> _Problem to work on_: Should an entry contain an image, leave the image out and repeat the entry's text exactly.
--- START ---
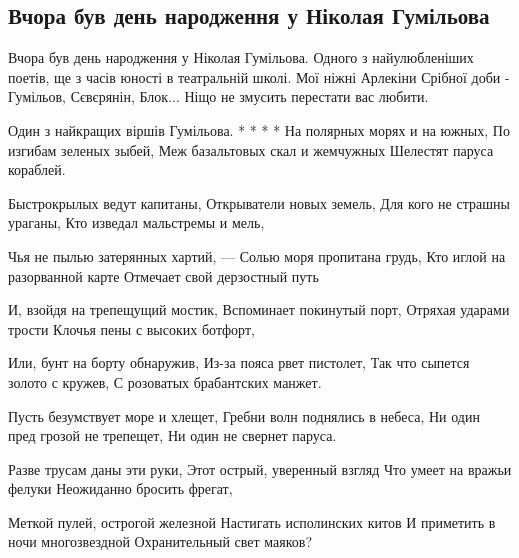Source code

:  
 
 
 
 
\subsection{Вчора був день народження у Ніколая Гумільова}
\label{sec:16_04_2021.fb.makarenko_oksana.1.gumilev_nikolaj}

Вчора був день народження у Ніколая Гумільова. Одного з найулюбленіших поетів,
ще з часів юності в театральній школі. Мої ніжні Арлекіни Срібної доби -
Гумільов, Сєвєрянін, Блок... Ніщо не змусить перестати вас любити.

Один з найкращих віршів Гумільова.
*   *   *   *
На полярных морях и на южных,
По изгибам зеленых зыбей,
Меж базальтовых скал и жемчужных
Шелестят паруса кораблей.

Быстрокрылых ведут капитаны,
Открыватели новых земель,
Для кого не страшны ураганы,
Кто изведал мальстремы и мель,

Чья не пылью затерянных хартий, —
Солью моря пропитана грудь,
Кто иглой на разорванной карте
Отмечает свой дерзостный путь

И, взойдя на трепещущий мостик,
Вспоминает покинутый порт,
Отряхая ударами трости
Клочья пены с высоких ботфорт,

Или, бунт на борту обнаружив,
Из-за пояса рвет пистолет,
Так что сыпется золото с кружев,
С розоватых брабантских манжет.

Пусть безумствует море и хлещет,
Гребни волн поднялись в небеса,
Ни один пред грозой не трепещет,
Ни один не свернет паруса.

Разве трусам даны эти руки,
Этот острый, уверенный взгляд
Что умеет на вражьи фелуки
Неожиданно бросить фрегат,

Меткой пулей, острогой железной
Настигать исполинских китов
И приметить в ночи многозвездной
Охранительный свет маяков?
--- END ---
> _Exercise result_:
Source code

:  
 
 
 
 
\subsection{Вчора був день народження у Ніколая Гумільова}
\label{sec:16_04_2021.fb.makarenko_oksana.1.gumilev_nikolaj}

Вчора був день народження у Ніколая Гумільова. Одного з найулюбленіших поетів,
ще з часів юності в театральній школі. Мої ніжні Арлекіни Срібної доби -
Гумільов, Сєвєрянін, Блок... Ніщо не змусить перестати вас любити.

Один з найкращих віршів Гумільова.
*   *   *   *
На полярных морях и на южных,
По изгибам зеленых зыбей,
Меж базальтовых скал и жемчужных
Шелестят паруса кораблей.

Быстрокрылых ведут капитаны,
Открыватели новых земель,
Для кого не страшны ураганы,
Кто изведал мальстремы и мель,

Чья не пылью затерянных хартий, —
Солью моря пропитана грудь,
Кто иглой на разорванной карте
Отмечает свой дерзостный путь

И, взойдя на трепещущий мостик,
Вспоминает покинутый порт,
Отряхая ударами трости
Клочья пены с высоких ботфорт,

Или, бунт на борту обнаружив,
Из-за пояса рвет пистолет,
Так что сыпется золото с кружев,
С розоватых брабантских манжет.

Пусть безумствует море и хлещет,
Гребни волн поднялись в небеса,
Ни один пред грозой не трепещет,
Ни один не свернет паруса.

Разве трусам даны эти руки,
Этот острый, уверенный взгляд
Что умеет на вражьи фелуки
Неожиданно бросить фрегат,

Меткой пулей, острогой железной
Настигать исполинских китов
И приметить в ночи многозвездной
Охранительный свет маяков?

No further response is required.